Advertentie

Burgemeester verliest strijd om ligplaats boot

Burgemeester Aucke van der Werff van Noordoostpolder moet zijn boot weghalen uit de Zwolse Vaart. Dit heeft voorzieningenrechter beslist in de zaak die de burgemeester tegen de provincie Flevoland had aangespannen.

29 juli 2016

Burgemeester Aucke van der Werff van Noordoostpolder had het min of meer zien aankomen: de voorzieningenrechter heeft beslist dat hij zijn boot uit de Zwolse Vaart moet weghalen. Het feit dat hij burgemeester is, heeft geen rol gespeeld, stelt de rechter expliciet in zijn vonnis.

Niet onredelijk

Van der Werff wilde via de voorzieningenrechter voorkomen dat hij zijn boot moest weghalen, die hij sinds 2010 achter zijn huis in Marknesse afmeerde. De provincie heeft nieuwe, strengere regels voor ligplaatsen en afmeervoorzieningen ingesteld om ‘een veilige en vlotte doorvaart op de vaarwegen en beheer en onderhoud van de oevers mogelijk te maken en om concurrentievervalsing ten opzichte van jachthavens te voorkomen’, aldus de provincie.

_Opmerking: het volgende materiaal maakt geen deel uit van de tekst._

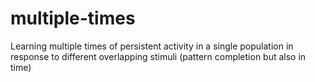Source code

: # multiple-times
Learning multiple times of persistent activity in a single population in response to different overlapping stimuli (pattern completion but also in time)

Daardoor komt de burgemeester, en met hem iedere burger met een ligplaats achter het huis, niet meer voor een ontheffing in aanmerking. Tot ongenoegen van Van der Werff, die de provincie voor de rechter daagde. De voorzieningenrechter heeft de provincie echter in het gelijkgesteld. De provinciale regels zijn niet onredelijk, stelt de rechter.

Bevoordeling

In zijn vonnis is de rechter expliciet ingegaan op het feit dat Van der Werff niet alleen burger, maar ook burgemeester is. ‘In de eerste plaats geldt dat ook een burgemeester als privépersoon alle rechten moet hebben die elke andere burger heeft. In de tweede plaats moet ook worden gezegd dat het gevoelig ligt als de uitkomst van deze zaak zou zijn dat alleen de burgemeester zijn boot mag laten liggen. Dat geeft allicht ruimte voor sentimenten dat hij wordt bevoordeeld.’ Na de zitting van vorige stelde Van der Werff in een interview in Binnenlands Bestuur dat zijn burgemeesterschap ‘wel degelijk’ een rol in de rechtszaal had gespeeld, ‘maar zeker niet in mijn voordeel’.

Geen last

De rechter stelt nadrukkelijk in zijn vonnis daar, bij de beoordeling van de zaak, geen last van te hebben gehad. ‘Inderdaad moet een burgemeester in zijn privéleven niet meer worden beknot dan een andere burger. Toch heeft de voorzieningenrechter in de beoordeling van deze zaak ook al is het aspect dat de eerstgenoemde verzoeker burgemeester is meermalen ter zitting besproken feitelijk geen “last” van die omstandigheid. Het hierboven gegeven oordeel geldt voor hem, maar zou ook gelden voor iedere andere burger van de provincie.’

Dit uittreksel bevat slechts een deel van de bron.